好奇心があれば必ず伸びる時代を問わず活躍できる技術者集団を目指して

アルサーガパートナーズ株式会社
代表取締役社長 CEO/CTO小俣泰明


日本ヒューレット・パッカードやNTTコミュニケーションズなどの大手ITベンダーで技術職を担当し、システム運用やネットワーク構築などのノウハウを習得。その後、2009年にソーシャルゲーム開発において業界トップクラスであり、東証JASDAQに上場の大手IT企業(クルーズ株式会社)に参画し、同年6月に取締役に就任。翌年5月同社技術統括担当執行役員に就任。CTOとして大規模WEBサービスの開発に携わる。2012年6月に退任、2012年からITベンチャー企業を創業。代表として3年で180名規模の会社にする。2015年辞任。2016年ITサービス戦略開発会社アルサーガパートナーズ株式会社を設立。

株式会社コンフィデンス 取締役
竹下和広

 

ゲーム業界黎明期のSNKに入社し、同社欧州事務所代表に就任。その後、サミー、アクレイム、イグニッション・エンターテイメント・リミテッドで海外での実績を重ね、2011年、スタジオマネージャーとして関わった『エルシャダイ』を発表。現在は、コンフィデンスでゲームのトータル・ソリューション事業に携わっている

ミスを責めると挑戦を避けるようになる。ミスを否定しない人材育成

竹下僕は初めて小俣さんとお会いした時から、発する言葉、生きざまにすっかり惚れこみました。今回こうした形で、あらためてお話をおうかがいしたいと思います。小俣さんは現在アルサーガパートナーズを経営されていますが、学生時代はマンガ家志望だったそうですね。
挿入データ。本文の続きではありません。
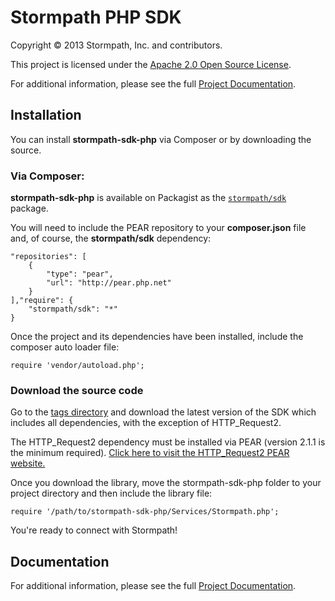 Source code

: # Stormpath PHP SDK
Copyright &copy; 2013 Stormpath, Inc. and contributors.

This project is licensed under the [Apache 2.0 Open Source License](http://www.apache.org/licenses/LICENSE-2.0).

For additional information, please see the full [Project Documentation](https://www.stormpath.com/docs/php/product-guide).

## Installation

You can install **stormpath-sdk-php** via Composer or by downloading the source.

### Via Composer:

**stormpath-sdk-php** is available on Packagist as the 
[`stormpath/sdk`](http://packagist.org/packages/stormpath/sdk) package.

You will need to include the PEAR repository to your **composer.json** file and, of course, the **stormpath/sdk** dependency:

    "repositories": [
        {
            "type": "pear",
            "url": "http://pear.php.net"
        }
    ],"require": {
        "stormpath/sdk": "*"
    }

Once the project and its dependencies have been installed, include the composer auto loader file:

    require 'vendor/autoload.php';
    
### Download the source code

Go to the [tags directory](https://github.com/stormpath/stormpath-sdk-php/tags) and download the latest version of the SDK which includes all
dependencies, with the exception of HTTP_Request2.

The HTTP_Request2 dependency must be installed via PEAR (version 2.1.1 is the minimum required). 
[Click here to visit the HTTP_Request2 PEAR website.](http://pear.php.net/package/HTTP_Request2/)

Once you download the library, move the stormpath-sdk-php folder to your project
directory and then include the library file:

    require '/path/to/stormpath-sdk-php/Services/Stormpath.php';

You're ready to connect with Stormpath!

## Documentation

For additional information, please see the full [Project Documentation](https://www.stormpath.com/docs/php/product-guide).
小俣そうですね、小中学校から20歳前まではマンガを描いていました。でも、マンガが成功しなかったのでこっちの道に進みました(笑)。

 ──IT系には元々ご興味があったのでしょうか。

小俣どちらかというと、ITは手段として捉えていて。マンガや作曲などクリエイティブなことをやりたくて勉強していたら、いつのまにかコンピュータが得意になったという感じですね。

 ──就職されてからは、日本ヒューレット・パッカードやNTTコミュニケーションズなどの大手ITベンダーで技術職を担当されたそうですね。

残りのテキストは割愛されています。